Маршрут скачки пролегал по огромному кругу, часть пути шла по глухой местности, скрытой от глаз зрителей. Самый западный участок представлял собой опасную горную дорогу, идущую по скалистой террасе над пропастью, обрыв был очень крутой, внизу лежали большие валуны и острые куски скальной породы, а вокруг простирался голубовато-зеленый океан Герцинского леса, теряясь на горизонте в молочной дымке. Дорога, идущая по террасе, была неширока, на ней могли уместиться лишь пять идущих голова в голову лошадей. Во время предыдущих скачек не раз случалось, что крайнего всадника сталкивали вместе с лошадью в пропасть, когда участники скачки начинали тесниться на этом опасном участке пути, и несчастный разбивался насмерть.
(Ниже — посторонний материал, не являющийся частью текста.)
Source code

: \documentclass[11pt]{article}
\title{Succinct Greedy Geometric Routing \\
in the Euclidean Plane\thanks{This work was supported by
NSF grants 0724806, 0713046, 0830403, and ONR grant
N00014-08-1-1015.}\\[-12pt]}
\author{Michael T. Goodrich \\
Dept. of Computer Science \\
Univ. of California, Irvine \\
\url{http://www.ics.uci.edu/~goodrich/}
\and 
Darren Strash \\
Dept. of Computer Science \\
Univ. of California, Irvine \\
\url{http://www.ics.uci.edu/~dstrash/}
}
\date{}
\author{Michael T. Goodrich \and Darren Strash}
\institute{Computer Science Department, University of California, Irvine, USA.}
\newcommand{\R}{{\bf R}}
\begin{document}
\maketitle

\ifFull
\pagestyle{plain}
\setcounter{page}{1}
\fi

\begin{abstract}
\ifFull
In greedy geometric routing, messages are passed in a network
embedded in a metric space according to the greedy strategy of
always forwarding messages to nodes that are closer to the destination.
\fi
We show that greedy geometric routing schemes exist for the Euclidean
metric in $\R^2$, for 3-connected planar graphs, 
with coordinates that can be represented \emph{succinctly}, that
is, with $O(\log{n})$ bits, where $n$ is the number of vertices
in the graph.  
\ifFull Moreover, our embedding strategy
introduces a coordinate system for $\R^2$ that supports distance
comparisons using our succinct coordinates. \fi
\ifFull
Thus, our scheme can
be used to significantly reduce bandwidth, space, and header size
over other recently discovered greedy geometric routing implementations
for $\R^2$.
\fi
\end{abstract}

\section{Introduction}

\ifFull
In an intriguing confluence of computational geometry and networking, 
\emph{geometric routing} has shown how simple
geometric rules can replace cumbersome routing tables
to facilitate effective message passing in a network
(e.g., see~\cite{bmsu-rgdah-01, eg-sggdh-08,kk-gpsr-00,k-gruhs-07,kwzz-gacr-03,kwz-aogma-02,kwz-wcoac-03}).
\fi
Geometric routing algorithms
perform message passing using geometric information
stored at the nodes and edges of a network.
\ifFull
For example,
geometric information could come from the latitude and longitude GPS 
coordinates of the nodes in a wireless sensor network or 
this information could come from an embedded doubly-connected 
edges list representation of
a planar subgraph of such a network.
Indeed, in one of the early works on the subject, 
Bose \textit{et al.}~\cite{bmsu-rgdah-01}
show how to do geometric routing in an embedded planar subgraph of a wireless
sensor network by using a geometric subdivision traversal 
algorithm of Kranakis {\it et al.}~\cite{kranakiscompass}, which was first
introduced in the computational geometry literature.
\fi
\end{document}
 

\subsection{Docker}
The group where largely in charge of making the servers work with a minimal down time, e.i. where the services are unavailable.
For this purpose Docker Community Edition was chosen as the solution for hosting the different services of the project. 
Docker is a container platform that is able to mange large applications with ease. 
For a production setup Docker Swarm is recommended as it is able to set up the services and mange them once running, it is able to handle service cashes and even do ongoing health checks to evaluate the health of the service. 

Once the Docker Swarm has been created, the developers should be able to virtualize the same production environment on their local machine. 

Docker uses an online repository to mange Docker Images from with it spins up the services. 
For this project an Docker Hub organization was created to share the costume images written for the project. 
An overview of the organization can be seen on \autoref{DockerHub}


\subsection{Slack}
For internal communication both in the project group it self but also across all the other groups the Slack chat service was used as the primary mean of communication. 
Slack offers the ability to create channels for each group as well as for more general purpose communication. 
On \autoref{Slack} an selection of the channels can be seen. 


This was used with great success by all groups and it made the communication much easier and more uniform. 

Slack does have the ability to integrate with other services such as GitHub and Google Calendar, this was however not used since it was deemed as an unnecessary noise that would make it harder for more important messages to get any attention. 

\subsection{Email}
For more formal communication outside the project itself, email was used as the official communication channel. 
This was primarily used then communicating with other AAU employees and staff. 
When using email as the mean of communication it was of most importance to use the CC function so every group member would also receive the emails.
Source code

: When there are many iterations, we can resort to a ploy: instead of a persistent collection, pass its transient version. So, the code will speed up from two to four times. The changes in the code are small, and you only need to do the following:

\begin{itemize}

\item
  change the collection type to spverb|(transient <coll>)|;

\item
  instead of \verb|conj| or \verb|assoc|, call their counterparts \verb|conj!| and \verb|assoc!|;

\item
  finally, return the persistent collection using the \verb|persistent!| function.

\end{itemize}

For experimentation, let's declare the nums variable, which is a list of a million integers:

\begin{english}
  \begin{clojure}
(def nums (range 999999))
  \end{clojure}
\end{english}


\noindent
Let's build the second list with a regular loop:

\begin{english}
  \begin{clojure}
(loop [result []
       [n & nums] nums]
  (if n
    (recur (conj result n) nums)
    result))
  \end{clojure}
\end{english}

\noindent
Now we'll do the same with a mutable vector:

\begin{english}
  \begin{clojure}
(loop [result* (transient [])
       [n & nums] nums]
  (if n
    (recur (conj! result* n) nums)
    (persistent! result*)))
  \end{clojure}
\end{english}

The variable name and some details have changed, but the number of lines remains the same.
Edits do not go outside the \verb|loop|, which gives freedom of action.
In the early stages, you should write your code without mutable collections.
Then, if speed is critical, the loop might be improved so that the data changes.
Ауриана въехала на дорогу, ведущую над пропастью, вместе с тремя другими всадниками, она находилась в центре этой группы и ее от обрыва отделяли два участника скачки, и вдруг, как будто по сигналу, оба они осадили своих коней, так что холодок пробежал по спине девушки — она наконец заметила, что на этих людях были синие плащи херусков, племени, принявшего в свои ряды Одберта. Тут же, одновременно с этим, наездник, находившийся впереди нее, попридержал коня и в мгновение ока оказался рядом с ней, начав теснить ее к краю обрыва. Этим наездником был Одберт.

Из-под копыт Беринхарда летели мелкие камни, падая с обрыва в глубокую пропасть. Сын Видо ухмылялся ей с довольным многозначительным видом, как будто она была его соучастницей в каком-то грязном неизвестном ей преступлении. Ауриана невольно вновь ощутила гнилой запах болот, грубую физическую силу, вспомнила свой ужас в ту ночь, когда он совершил над ней насилие.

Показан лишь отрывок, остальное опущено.